Our protocol specified that all patients should undergo lymph node dissection at the root of the IMA irrespective of the level of ligation. The appropriate extent of lymphadenectomy at the origin of the IMA for lower rectal carcinoma remains an unsolved issue. The rationale in favor or against it has been debated for years.18 Several authors argue that HL alone could adequately control and improve survival for left colonic cancer because the root lymph nodes are involved in more than 10% of cases, the possibility of skip lesions, or control of retrograde lymph flow, improved survival of patients with involvement of more than 5 lymph nodes as well as providing extra length for a tension-free anastomosis.21–23 Those who say root lymph node dissection is not necessary proclaim less postoperative mortality and morbidity with LT and the absence of definitive convincing arguments in favor of longer survival with HL.24 No positive apical lymph nodes were found in either group in our study.3
Conversion to laparotomy was found to be associated with a greater risk of recurrence. This contrasts with the data from a meta-analysis performed in 2017.25 Worse DFS survival in patients where conversion was necessary might be related to the stage of disease more than to conversion itself. Indeed, stage III rectal cancer is associated with worse DFS in itself,17 and 40% of the conversions occurred among patients with stage III disease. The size of the tumor may also be a plausible explanation, all the more that the definition of conversion for specimen extraction has never been formally closed.26
The sample size of the HIGHLOW trial was calculated to investigate functional outcomes rather than oncological outcomes, and this represents the main limitation of the study. The calculation of the sample size necessary to perform a powered study aimed to compare OS, DSS, and DFS among patients undergoing laparoscopic LAR + TME according to HL or LL should be performed with a noninferiority criterion of the LL technique compared to the HL one. The number of patients would therefore grow significantly, making even a multicenter study likely to be excessively long. Despite this, planning an ad hoc randomized study tailored on the oncological outcomes remains the only way to achieve a sufficient statistical probability to adequately compare LL and HL in terms of cancer survival. Despite this, the HIGHLOW trial remains one of the largest studies on HL versus LL of the IMA reporting on oncological outcomes.

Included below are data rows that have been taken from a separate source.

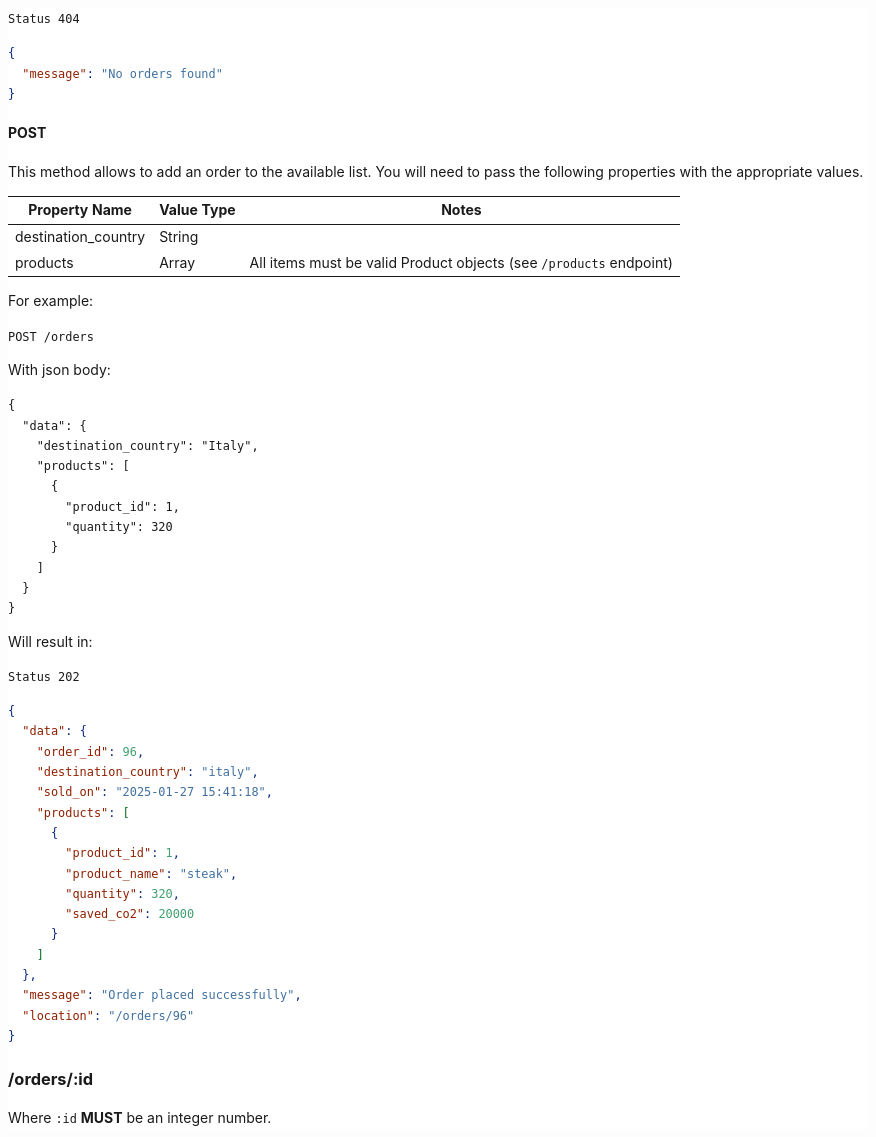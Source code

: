 `Status 404`
```json
{
  "message": "No orders found"
}
```
#### POST
This method allows to add an order to the available list. You will need to pass the following properties with the appropriate values.

| Property Name | Value Type | Notes |
| --- | --- | --- | 
| destination_country | String | |
| products | Array | All items must be valid Product objects (see `/products` endpoint)|


For example:

`POST /orders`

With json body:

```
{
  "data": {
    "destination_country": "Italy",
    "products": [
      {
        "product_id": 1,
        "quantity": 320
      }
    ]
  }
}
```

Will result in:

`Status 202`
```json
{
  "data": {
    "order_id": 96,
    "destination_country": "italy",
    "sold_on": "2025-01-27 15:41:18",
    "products": [
      {
        "product_id": 1,
        "product_name": "steak",
        "quantity": 320,
        "saved_co2": 20000
      }
    ]
  },
  "message": "Order placed successfully",
  "location": "/orders/96"
}
```
### /orders/:id
Where `:id` __MUST__ be an integer number.
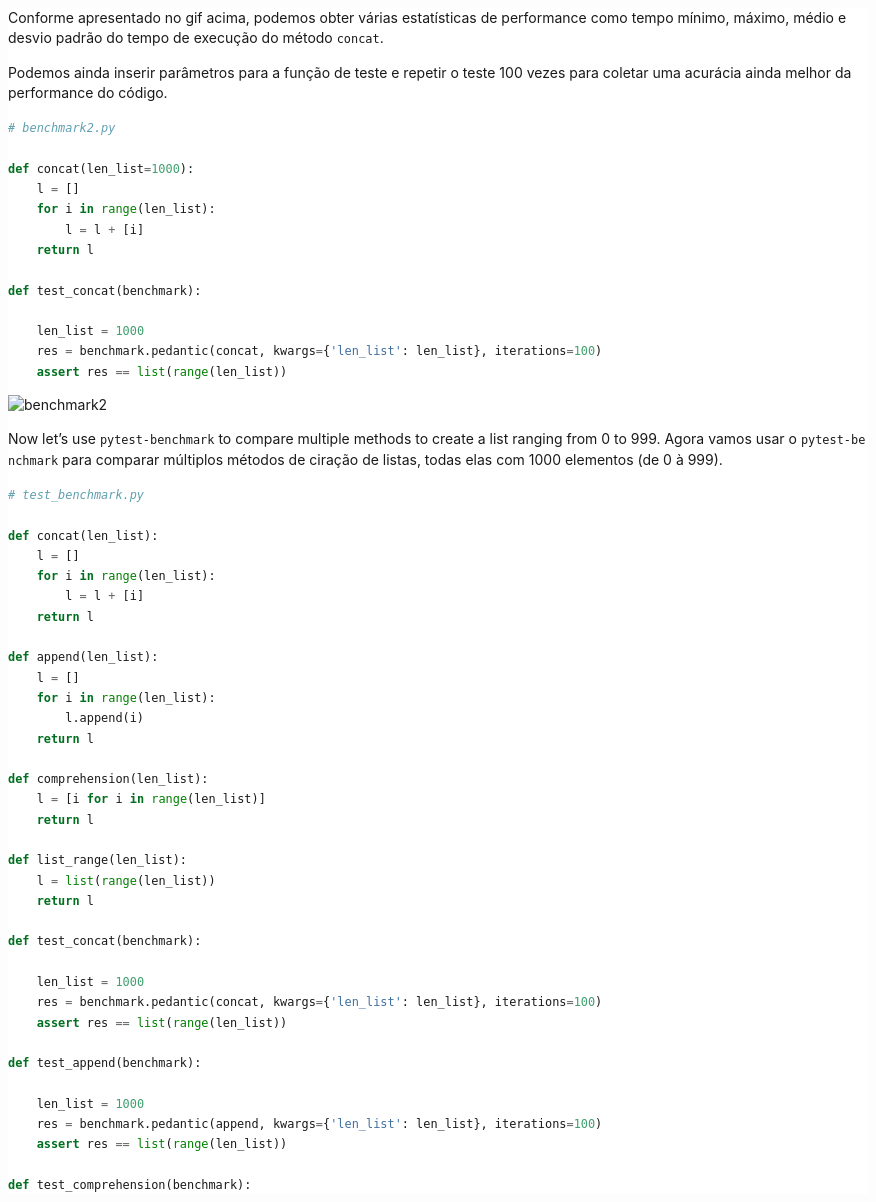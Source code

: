 Conforme apresentado no gif acima, podemos obter várias estatísticas de performance como tempo mínimo, máximo, médio e desvio padrão do tempo de execução do método `concat`.

Podemos ainda inserir parâmetros para a função de teste e repetir o teste 100 vezes para coletar uma acurácia ainda melhor da performance do código.

```python
# benchmark2.py

def concat(len_list=1000):
    l = []
    for i in range(len_list):
        l = l + [i]
    return l 
    
def test_concat(benchmark):

    len_list = 1000 
    res = benchmark.pedantic(concat, kwargs={'len_list': len_list}, iterations=100)
    assert res == list(range(len_list))
```

![benchmark2](../images/08-benchmark2.png)

Now let’s use `pytest-benchmark` to compare multiple methods to create a list ranging from 0 to 999.
Agora vamos usar o `pytest-benchmark` para comparar múltiplos métodos de ciração de listas, todas elas com 1000 elementos (de 0 à 999).

```python
# test_benchmark.py

def concat(len_list):
    l = []
    for i in range(len_list):
        l = l + [i]
    return l 

def append(len_list):
    l = []
    for i in range(len_list):
        l.append(i)
    return l 

def comprehension(len_list):
    l = [i for i in range(len_list)]
    return l 
    
def list_range(len_list):
    l = list(range(len_list))
    return l 

def test_concat(benchmark):

    len_list = 1000
    res = benchmark.pedantic(concat, kwargs={'len_list': len_list}, iterations=100)
    assert res == list(range(len_list))

def test_append(benchmark):

    len_list = 1000
    res = benchmark.pedantic(append, kwargs={'len_list': len_list}, iterations=100)
    assert res == list(range(len_list))

def test_comprehension(benchmark):

```
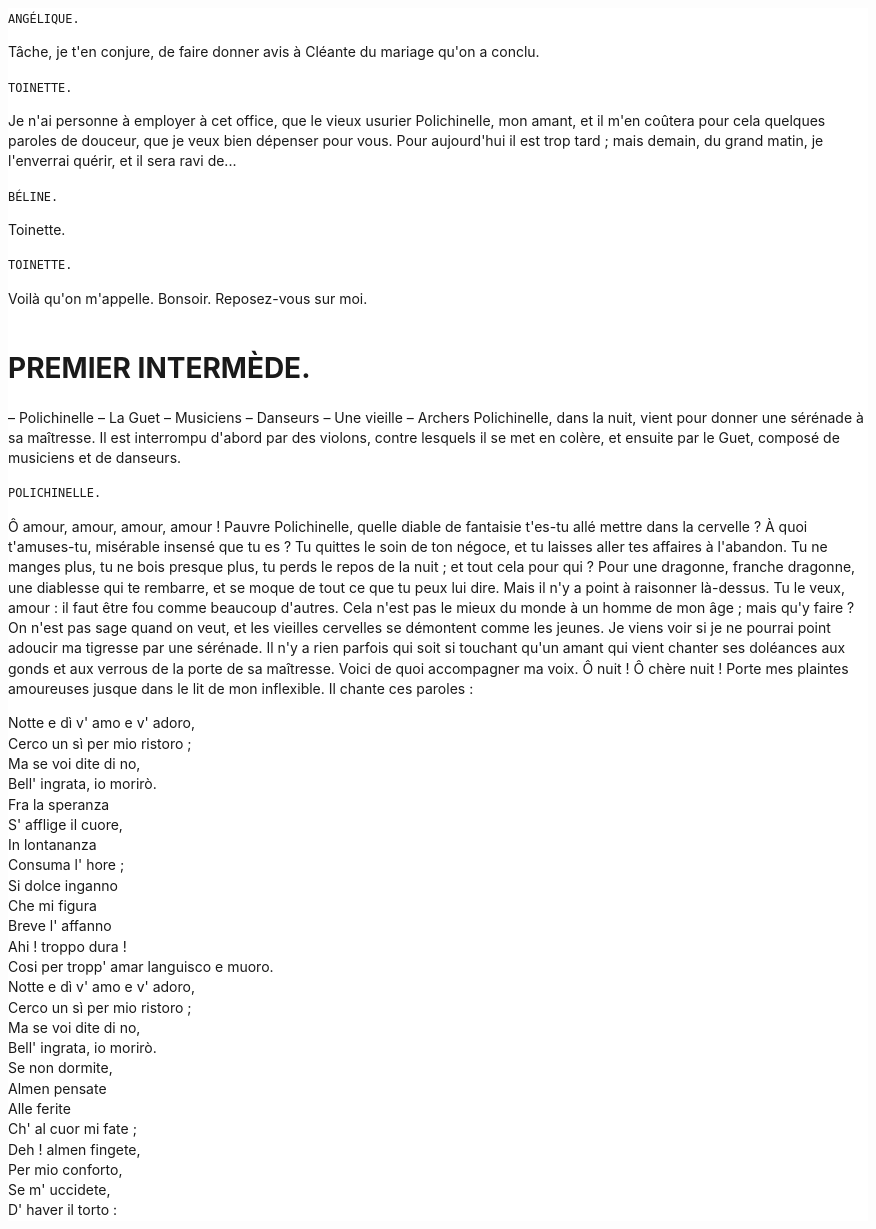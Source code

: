     ANGÉLIQUE.
Tâche, je t'en conjure, de faire donner avis à Cléante du mariage qu'on a conclu.

    TOINETTE.
Je n'ai personne à employer à cet office, que le vieux usurier Polichinelle, mon amant, et il m'en coûtera pour cela quelques paroles de douceur, que je veux bien dépenser pour vous. Pour aujourd'hui il est trop tard ; mais demain, du grand matin, je l'enverrai quérir, et il sera ravi de...

    BÉLINE.
Toinette.

    TOINETTE.
Voilà qu'on m'appelle. Bonsoir. Reposez-vous sur moi.


# PREMIER INTERMÈDE.
 – Polichinelle
 – La Guet
 – Musiciens
 – Danseurs
 – Une vieille
 – Archers
Polichinelle, dans la nuit, vient pour donner une sérénade à sa maîtresse. Il est interrompu d'abord par des violons, contre lesquels il se met en colère, et ensuite par le Guet, composé de musiciens et de danseurs.


    POLICHINELLE.
Ô amour, amour, amour, amour ! Pauvre Polichinelle, quelle diable de fantaisie t'es-tu allé mettre dans la cervelle ? À quoi t'amuses-tu, misérable insensé que tu es ? Tu quittes le soin de ton négoce, et tu laisses aller tes affaires à l'abandon. Tu ne manges plus, tu ne bois presque plus, tu perds le repos de la nuit ; et tout cela pour qui ? Pour une dragonne, franche dragonne, une diablesse qui te rembarre, et se moque de tout ce que tu peux lui dire. Mais il n'y a point à raisonner là-dessus. Tu le veux, amour : il faut être fou comme beaucoup d'autres. Cela n'est pas le mieux du monde à un homme de mon âge ; mais qu'y faire ? On n'est pas sage quand on veut, et les vieilles cervelles se démontent comme les jeunes. Je viens voir si je ne pourrai point adoucir ma tigresse par une sérénade. Il n'y a rien parfois qui soit si touchant qu'un amant qui vient chanter ses doléances aux gonds et aux verrous de la porte de sa maîtresse. Voici de quoi accompagner ma voix. Ô nuit ! Ô chère nuit ! Porte mes plaintes amoureuses jusque dans le lit de mon inflexible.
Il chante ces paroles :

Notte e dì v' amo e v' adoro,  
Cerco un sì per mio ristoro ;  
Ma se voi dite di no,  
Bell' ingrata, io morirò.  
Fra la speranza  
S' afflige il cuore,  
In lontananza  
Consuma l' hore ;  
Si dolce inganno  
Che mi figura  
Breve l' affanno  
Ahi ! troppo dura !  
Cosi per tropp' amar languisco e muoro.  
Notte e dì v' amo e v' adoro,  
Cerco un sì per mio ristoro ;  
Ma se voi dite di no,  
Bell' ingrata, io morirò.  
Se non dormite,  
Almen pensate  
Alle ferite  
Ch' al cuor mi fate ;  
Deh ! almen fingete,  
Per mio conforto,  
Se m' uccidete,  
D' haver il torto :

Performing the LL technique could become a risk factor for understaging stage III rectal cancer, thus producing a “high-risk LL-related stage II rectal cancer.” Although possible, this eventuality seems unlikely given the similar node counts in the 2 groups and the lymph nodes sampling of the superior aspect of the root of the IMA performed in the LL group.
In conclusion, LL of the IMA does not seem to impair oncological outcomes compared to HL after 3 years from the conclusion of the HIGHLOW trial. The purported advantages of HL have to be weighed against increased morbidity. Data are awaited to confirm these findings when a longer follow-up will be available for analysis.
Because of the sensitive nature of the data collected for this study, requests to access the dataset from qualified researchers trained in human subject confidentiality protocols may be sent to Dr. Giulio Mari.